HeadyLamarr · 25/01/2026 10:10

Your girlfriend looks after YOUR dog and YOUR autistic child, pays half the bills and works full time.

If her standards and your standards of cleaning don't align, use the £300 a month on a fortnightly cleaner.

Personally I'm a slob relaxed about cleaning. DP isn't.
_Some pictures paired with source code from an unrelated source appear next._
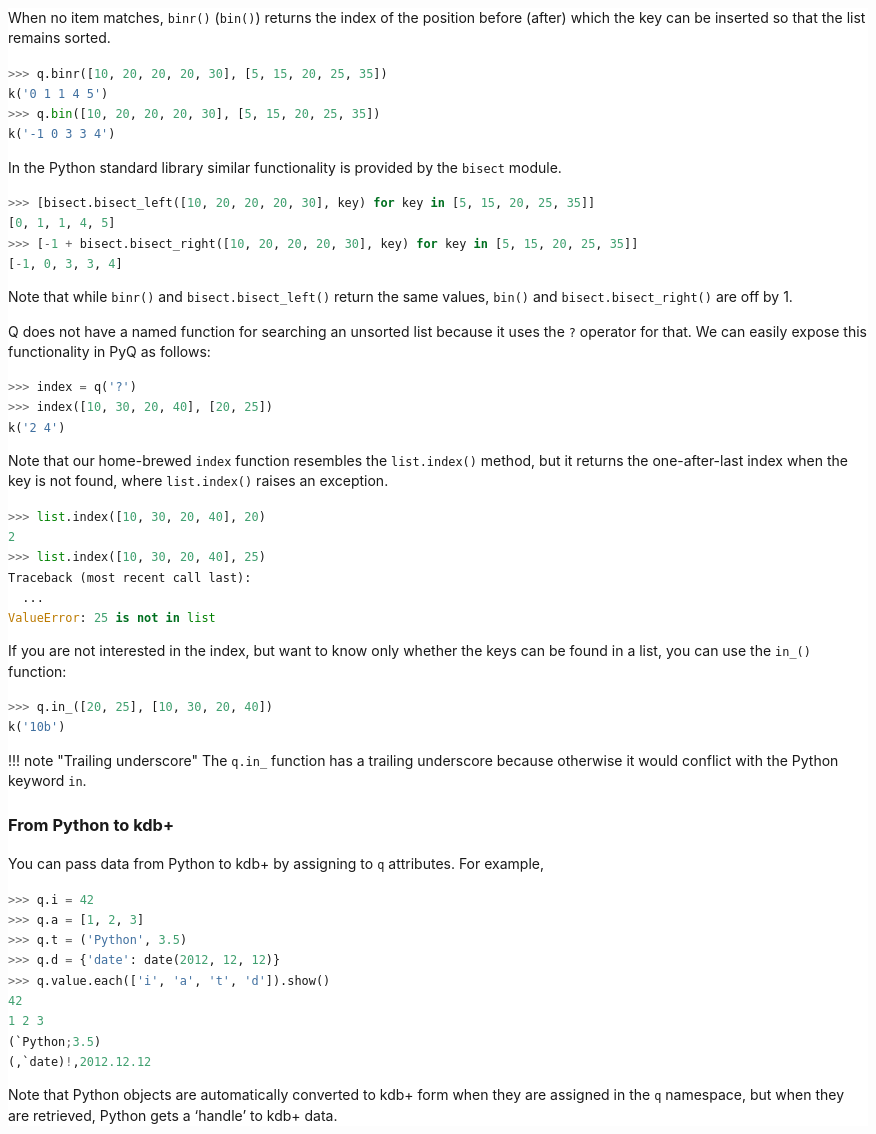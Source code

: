 When no item matches, `binr()` (`bin()`) returns the index of the position before (after) which the key can be inserted so that the list remains sorted.
```python
>>> q.binr([10, 20, 20, 20, 30], [5, 15, 20, 25, 35])
k('0 1 1 4 5')
>>> q.bin([10, 20, 20, 20, 30], [5, 15, 20, 25, 35])
k('-1 0 3 3 4')
```
In the Python standard library similar functionality is provided by the `bisect` module.
```python
>>> [bisect.bisect_left([10, 20, 20, 20, 30], key) for key in [5, 15, 20, 25, 35]]
[0, 1, 1, 4, 5]
>>> [-1 + bisect.bisect_right([10, 20, 20, 20, 30], key) for key in [5, 15, 20, 25, 35]]
[-1, 0, 3, 3, 4]
```
Note that while `binr()` and `bisect.bisect_left()` return the same values, `bin()` and `bisect.bisect_right()` are off by 1.

Q does not have a named function for searching an unsorted list because it uses the `?` operator for that. We can easily expose this functionality in PyQ as follows:
```python
>>> index = q('?')
>>> index([10, 30, 20, 40], [20, 25])
k('2 4')
```
Note that our home-brewed `index` function resembles the `list.index()` method, but it returns the one-after-last index when the key is not found, where `list.index()` raises an exception.
```python
>>> list.index([10, 30, 20, 40], 20)
2
>>> list.index([10, 30, 20, 40], 25)
Traceback (most recent call last):
  ...
ValueError: 25 is not in list
```
If you are not interested in the index, but want to know only whether the keys can be found in a list, you can use the `in_()` function:
```python
>>> q.in_([20, 25], [10, 30, 20, 40])
k('10b')
```

!!! note "Trailing underscore"
    The `q.in_`  function has a trailing underscore because otherwise it would conflict with the Python keyword `in`.


### From Python to kdb+

You can pass data from Python to kdb+ by assigning to `q` attributes. For example,
```python
>>> q.i = 42
>>> q.a = [1, 2, 3]
>>> q.t = ('Python', 3.5)
>>> q.d = {'date': date(2012, 12, 12)}
>>> q.value.each(['i', 'a', 't', 'd']).show()
42
1 2 3
(`Python;3.5)
(,`date)!,2012.12.12
```
Note that Python objects are automatically converted to kdb+ form when they are assigned in the `q` namespace, but when they are retrieved, Python gets a ‘handle’ to kdb+ data.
We learned to compromise, but if DP were unwell and I was on cleaning duties, this place would be a lot dustier, believe me.

Reassurancells · 25/01/2026 10:11

LucyYak21 · 25/01/2026 10:04

Yeah because that poster was continuously commenting even after not getting responses to be antagonistic - so I honestly couldn’t care less what slur I use called her 🤷‍♀️

Clearly mnhq do because they deleted it though.

Can your 10 year old walk the dog?

AnSolas · 25/01/2026 10:11

LucyYak21 · 25/01/2026 10:02

I am also a woman 🤷‍♀️

So what ?

misogynistic women using misogynistic language are still misogynistic

CatAmongstThePigeonsRoxy · 25/01/2026 10:11

LucyYak21 · 25/01/2026 10:04

Yeah because that poster was continuously commenting even after not getting responses to be antagonistic - so I honestly couldn’t care less what slur I use called her 🤷‍♀️

thete are no rules of when people can comment

Your continued stonking entitlement was why I replied to your posts

Anewuser · 25/01/2026 10:11

CatAmongstThePigeonsRoxy · 25/01/2026 10:09

That’s £140 a week leaving you to spend £160 a week on a cleaner

sounds very do-able to me

I reckon she’s saying her DP pays £300 a month, not a week.